▶ _Your objective_:
Please copy every record exactly as it is written.

▶ _Records shown_:
####################

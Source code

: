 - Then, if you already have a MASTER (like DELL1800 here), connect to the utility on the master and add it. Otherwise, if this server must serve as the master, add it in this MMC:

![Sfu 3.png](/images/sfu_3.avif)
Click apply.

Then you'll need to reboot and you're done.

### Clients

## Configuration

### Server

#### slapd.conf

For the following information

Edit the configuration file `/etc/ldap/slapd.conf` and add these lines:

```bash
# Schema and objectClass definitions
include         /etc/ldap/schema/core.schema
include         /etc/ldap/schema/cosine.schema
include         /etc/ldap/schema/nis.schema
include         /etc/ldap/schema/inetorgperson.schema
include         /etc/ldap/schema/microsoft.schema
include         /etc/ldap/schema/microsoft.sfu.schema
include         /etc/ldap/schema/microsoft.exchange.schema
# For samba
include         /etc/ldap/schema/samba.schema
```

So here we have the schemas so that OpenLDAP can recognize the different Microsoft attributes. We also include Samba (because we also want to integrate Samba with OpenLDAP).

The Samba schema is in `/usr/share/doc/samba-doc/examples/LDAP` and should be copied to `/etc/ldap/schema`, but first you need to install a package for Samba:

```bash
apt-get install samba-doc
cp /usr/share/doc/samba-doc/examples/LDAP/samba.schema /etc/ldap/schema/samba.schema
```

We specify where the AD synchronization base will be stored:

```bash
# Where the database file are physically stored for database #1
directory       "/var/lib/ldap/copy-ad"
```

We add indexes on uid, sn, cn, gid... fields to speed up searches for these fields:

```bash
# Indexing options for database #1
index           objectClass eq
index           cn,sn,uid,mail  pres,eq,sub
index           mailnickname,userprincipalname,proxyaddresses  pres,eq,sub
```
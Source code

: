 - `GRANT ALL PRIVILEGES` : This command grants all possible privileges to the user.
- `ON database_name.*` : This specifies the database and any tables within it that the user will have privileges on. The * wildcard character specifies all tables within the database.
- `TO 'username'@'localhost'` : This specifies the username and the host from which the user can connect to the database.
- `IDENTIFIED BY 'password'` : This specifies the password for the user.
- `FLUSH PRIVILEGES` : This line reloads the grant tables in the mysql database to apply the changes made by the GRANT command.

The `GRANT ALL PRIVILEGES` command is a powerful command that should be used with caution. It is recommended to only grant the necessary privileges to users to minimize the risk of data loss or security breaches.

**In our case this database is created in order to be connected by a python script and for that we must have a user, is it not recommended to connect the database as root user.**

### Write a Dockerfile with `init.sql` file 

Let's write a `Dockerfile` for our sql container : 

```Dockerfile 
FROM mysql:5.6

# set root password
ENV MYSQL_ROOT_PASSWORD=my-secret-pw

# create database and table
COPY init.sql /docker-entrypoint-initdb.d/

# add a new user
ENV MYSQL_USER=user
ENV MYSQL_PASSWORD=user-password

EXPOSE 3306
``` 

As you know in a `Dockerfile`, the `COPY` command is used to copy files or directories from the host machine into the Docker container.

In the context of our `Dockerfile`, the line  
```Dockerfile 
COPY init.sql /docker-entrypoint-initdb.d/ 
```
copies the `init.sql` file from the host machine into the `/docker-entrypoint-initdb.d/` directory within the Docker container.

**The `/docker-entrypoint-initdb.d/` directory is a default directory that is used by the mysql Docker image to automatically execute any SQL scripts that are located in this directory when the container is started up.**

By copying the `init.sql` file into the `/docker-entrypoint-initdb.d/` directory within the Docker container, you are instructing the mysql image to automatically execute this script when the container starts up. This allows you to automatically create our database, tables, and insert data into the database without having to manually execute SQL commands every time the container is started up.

####################

▶ _Solution to the exercise_:
Source code

: - Then, if you already have a MASTER (like DELL1800 here), connect to the utility on the master and add it. Otherwise, if this server must serve as the master, add it in this MMC:

![Sfu 3.png](/images/sfu_3.avif)
Click apply.

Then you'll need to reboot and you're done.

### Clients

## Configuration

### Server

#### slapd.conf

For the following information

Edit the configuration file `/etc/ldap/slapd.conf` and add these lines:

```bash
# Schema and objectClass definitions
include         /etc/ldap/schema/core.schema
include         /etc/ldap/schema/cosine.schema
include         /etc/ldap/schema/nis.schema
include         /etc/ldap/schema/inetorgperson.schema
include         /etc/ldap/schema/microsoft.schema
include         /etc/ldap/schema/microsoft.sfu.schema
include         /etc/ldap/schema/microsoft.exchange.schema
# For samba
include         /etc/ldap/schema/samba.schema
```

So here we have the schemas so that OpenLDAP can recognize the different Microsoft attributes. We also include Samba (because we also want to integrate Samba with OpenLDAP).

The Samba schema is in `/usr/share/doc/samba-doc/examples/LDAP` and should be copied to `/etc/ldap/schema`, but first you need to install a package for Samba:

```bash
apt-get install samba-doc
cp /usr/share/doc/samba-doc/examples/LDAP/samba.schema /etc/ldap/schema/samba.schema
```

We specify where the AD synchronization base will be stored:

```bash
# Where the database file are physically stored for database #1
directory       "/var/lib/ldap/copy-ad"
```

We add indexes on uid, sn, cn, gid... fields to speed up searches for these fields:

```bash
# Indexing options for database #1
index           objectClass eq
index           cn,sn,uid,mail  pres,eq,sub
index           mailnickname,userprincipalname,proxyaddresses  pres,eq,sub
```
Source code

: - `GRANT ALL PRIVILEGES` : This command grants all possible privileges to the user.
- `ON database_name.*` : This specifies the database and any tables within it that the user will have privileges on. The * wildcard character specifies all tables within the database.
- `TO 'username'@'localhost'` : This specifies the username and the host from which the user can connect to the database.
- `IDENTIFIED BY 'password'` : This specifies the password for the user.
- `FLUSH PRIVILEGES` : This line reloads the grant tables in the mysql database to apply the changes made by the GRANT command.

The `GRANT ALL PRIVILEGES` command is a powerful command that should be used with caution. It is recommended to only grant the necessary privileges to users to minimize the risk of data loss or security breaches.

**In our case this database is created in order to be connected by a python script and for that we must have a user, is it not recommended to connect the database as root user.**

### Write a Dockerfile with `init.sql` file 

Let's write a `Dockerfile` for our sql container : 

```Dockerfile 
FROM mysql:5.6

# set root password
ENV MYSQL_ROOT_PASSWORD=my-secret-pw

# create database and table
COPY init.sql /docker-entrypoint-initdb.d/

# add a new user
ENV MYSQL_USER=user
ENV MYSQL_PASSWORD=user-password

EXPOSE 3306
``` 

As you know in a `Dockerfile`, the `COPY` command is used to copy files or directories from the host machine into the Docker container.

In the context of our `Dockerfile`, the line  
```Dockerfile 
COPY init.sql /docker-entrypoint-initdb.d/ 
```
copies the `init.sql` file from the host machine into the `/docker-entrypoint-initdb.d/` directory within the Docker container.

**The `/docker-entrypoint-initdb.d/` directory is a default directory that is used by the mysql Docker image to automatically execute any SQL scripts that are located in this directory when the container is started up.**

By copying the `init.sql` file into the `/docker-entrypoint-initdb.d/` directory within the Docker container, you are instructing the mysql image to automatically execute this script when the container starts up. This allows you to automatically create our database, tables, and insert data into the database without having to manually execute SQL commands every time the container is started up.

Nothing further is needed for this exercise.